Ceci est l'histoire d'un
homme marqué par une image d'enfance.
La scène qui le troubla par
sa violence, et dont il ne devait comprendre que beaucoup plus tard
la signification, eut lieu sur la grande jetée d'Orly, quelques
années avant le début de la troisième guerre mondiale.
A Orly, le dimanche, les
parents mènent leurs enfants voir les avions en partance.
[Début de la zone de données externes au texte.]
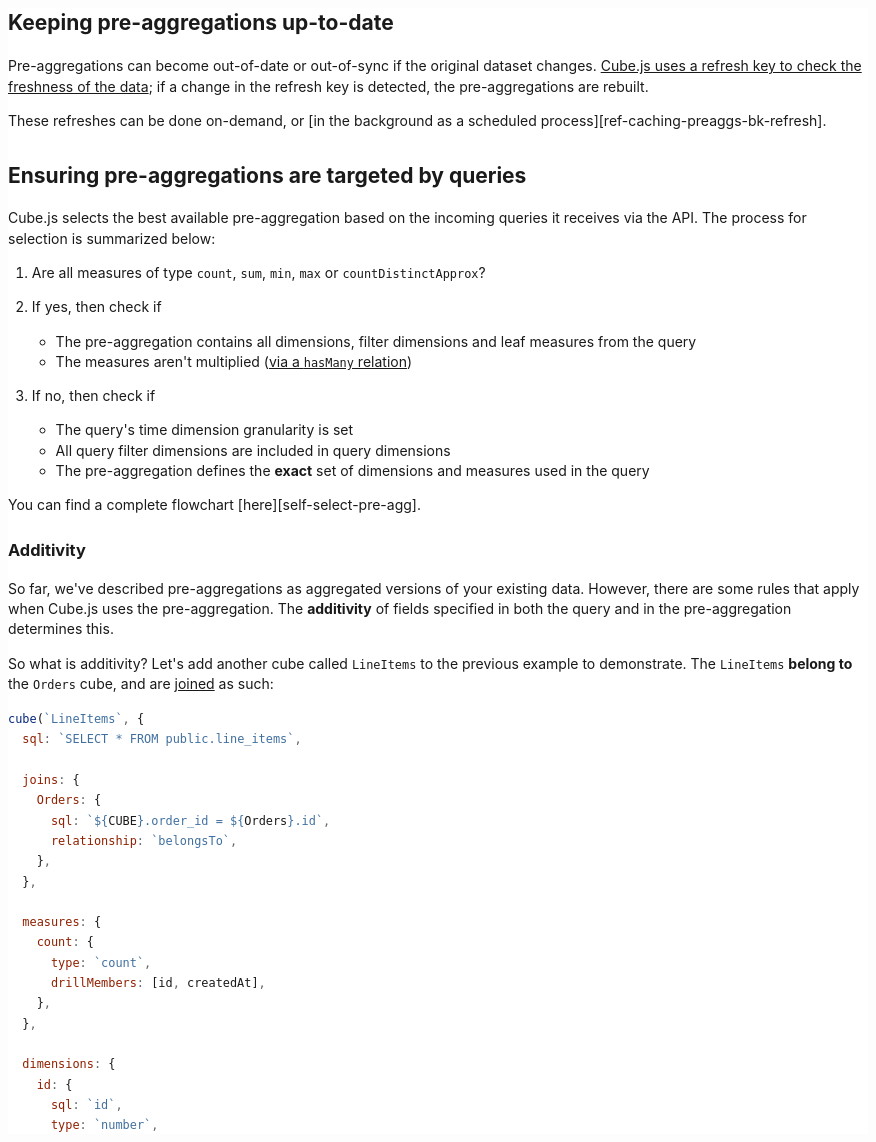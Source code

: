 ## Keeping pre-aggregations up-to-date

Pre-aggregations can become out-of-date or out-of-sync if the original dataset
changes. [Cube.js uses a refresh key to check the freshness of the
data][ref-caching-preaggs-refresh]; if a change in the refresh key is detected,
the pre-aggregations are rebuilt.

These refreshes can be done on-demand, or [in the background as a scheduled
process][ref-caching-preaggs-bk-refresh].

## Ensuring pre-aggregations are targeted by queries

Cube.js selects the best available pre-aggregation based on the incoming queries
it receives via the API. The process for selection is summarized below:

1. Are all measures of type `count`, `sum`, `min`, `max` or
   `countDistinctApprox`?

2. If yes, then check if

   - The pre-aggregation contains all dimensions, filter dimensions and leaf
     measures from the query
   - The measures aren't multiplied ([via a `hasMany`
     relation][ref-schema-joins-hasmany])

3. If no, then check if

   - The query's time dimension granularity is set
   - All query filter dimensions are included in query dimensions
   - The pre-aggregation defines the **exact** set of dimensions and measures
     used in the query

You can find a complete flowchart [here][self-select-pre-agg].

### Additivity

So far, we've described pre-aggregations as aggregated versions of your existing
data. However, there are some rules that apply when Cube.js uses the
pre-aggregation. The **additivity** of fields specified in both the query and in
the pre-aggregation determines this.

So what is additivity? Let's add another cube called `LineItems` to the previous
example to demonstrate. The `LineItems` **belong to** the `Orders` cube, and are
[joined][ref-schema-joins] as such:

```javascript
cube(`LineItems`, {
  sql: `SELECT * FROM public.line_items`,

  joins: {
    Orders: {
      sql: `${CUBE}.order_id = ${Orders}.id`,
      relationship: `belongsTo`,
    },
  },

  measures: {
    count: {
      type: `count`,
      drillMembers: [id, createdAt],
    },
  },

  dimensions: {
    id: {
      sql: `id`,
      type: `number`,
```

[ref-schema-types-measure]: /types-and-formats#measures-types
[ref-caching-preaggs-refresh]: /caching/using-pre-aggregations#refresh-strategy
[ref-schema-dims]: /schema/reference/dimensions
[ref-schema-joins]: /schema/reference/joins
[ref-schema-joins-hasmany]: /schema/reference/joins#relationship
[ref-schema-preaggs]: /schema/reference/pre-aggregations
[wiki-gcd]: https://en.wikipedia.org/wiki/Greatest_common_divisor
De ce
dimanche, l'enfant dont nous racontons l'histoire devait revoir
longtemps le soleil fixe, le décor planté au bout de la jetée, et
un visage de femme.
Rien ne distingue les
souvenirs des autres moments: ce n'est que plus tard qu'ils se font
reconnaître, à leurs cicatrices.
Ce visage qui devait être
la seule image du temps de paix à traverser le temps de guerre, il
se demanda longtemps s'il l'avait vraiment vu, ou s'il avait créé
ce moment de douceur pour étayer le moment de folie qui allait
venir, avec ce bruit soudain, le geste de la femme, ce corps qui
bascule, les clameurs des gens sur la jetée, brouillés par la
peur.
Plus tard, il comprit
qu'il avait vu la mort d'un homme.
Et quelque temps après,
vint la destruction de Paris.
Beaucoup moururent. Certains
se crurent vainqueurs. D'autres furent prisonniers. Les survivants
s'établirent dans le réseau des souterrains de Chaillot.
La surface de Paris, et sans
doute de la plus grande partie du monde, était inhabitable, pourrie
par la radioactivité. Les vainqueurs montaient la garde sur un
empire de rats. Les prisonniers étaient soumis à des expériences
qui semblaient fort préoccuper ceux qui s'y livraient.
Au terme de l'expérience,
les uns étaient déçus, les autres étaient morts, ou fous.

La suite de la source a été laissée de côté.